(PROBLEM STATEMENT) For the word "subsection", copy every line of the material that includes it.

################

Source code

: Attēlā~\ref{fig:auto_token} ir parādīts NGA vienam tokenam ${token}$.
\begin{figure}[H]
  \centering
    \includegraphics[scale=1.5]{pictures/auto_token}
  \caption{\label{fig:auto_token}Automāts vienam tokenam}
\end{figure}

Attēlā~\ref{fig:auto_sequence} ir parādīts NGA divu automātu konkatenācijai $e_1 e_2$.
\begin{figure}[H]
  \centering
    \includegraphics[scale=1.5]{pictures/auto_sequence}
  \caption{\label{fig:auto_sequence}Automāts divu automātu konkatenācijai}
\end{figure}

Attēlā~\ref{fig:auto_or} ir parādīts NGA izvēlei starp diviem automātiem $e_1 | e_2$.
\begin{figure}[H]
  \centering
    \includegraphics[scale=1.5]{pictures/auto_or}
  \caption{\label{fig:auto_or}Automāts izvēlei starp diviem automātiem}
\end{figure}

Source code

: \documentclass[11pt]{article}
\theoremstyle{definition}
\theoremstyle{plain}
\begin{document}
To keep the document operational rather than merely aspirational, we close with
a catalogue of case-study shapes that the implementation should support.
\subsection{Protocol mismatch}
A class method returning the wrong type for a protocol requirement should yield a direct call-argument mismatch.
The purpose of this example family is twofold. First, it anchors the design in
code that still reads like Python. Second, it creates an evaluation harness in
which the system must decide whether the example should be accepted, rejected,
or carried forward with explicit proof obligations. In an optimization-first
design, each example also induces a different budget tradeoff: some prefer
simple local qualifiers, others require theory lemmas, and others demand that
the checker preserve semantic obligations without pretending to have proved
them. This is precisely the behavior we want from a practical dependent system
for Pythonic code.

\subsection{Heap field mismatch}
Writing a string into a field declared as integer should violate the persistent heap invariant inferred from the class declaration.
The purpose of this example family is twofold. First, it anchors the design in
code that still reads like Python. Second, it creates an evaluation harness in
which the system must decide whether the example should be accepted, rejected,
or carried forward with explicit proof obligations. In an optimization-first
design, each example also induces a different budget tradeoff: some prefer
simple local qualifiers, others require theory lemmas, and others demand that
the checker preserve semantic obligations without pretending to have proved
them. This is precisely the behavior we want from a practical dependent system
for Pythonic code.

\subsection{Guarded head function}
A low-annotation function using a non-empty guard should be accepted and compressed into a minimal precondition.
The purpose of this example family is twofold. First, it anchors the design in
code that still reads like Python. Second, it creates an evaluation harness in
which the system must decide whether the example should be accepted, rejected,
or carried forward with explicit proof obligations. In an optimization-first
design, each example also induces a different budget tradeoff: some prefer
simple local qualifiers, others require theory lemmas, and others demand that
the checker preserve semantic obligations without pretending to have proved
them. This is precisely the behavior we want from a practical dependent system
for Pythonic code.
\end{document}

################

(EXERCISE SOLUTION)
\subsection{Protocol mismatch}
\subsection{Heap field mismatch}
\subsection{Guarded head function}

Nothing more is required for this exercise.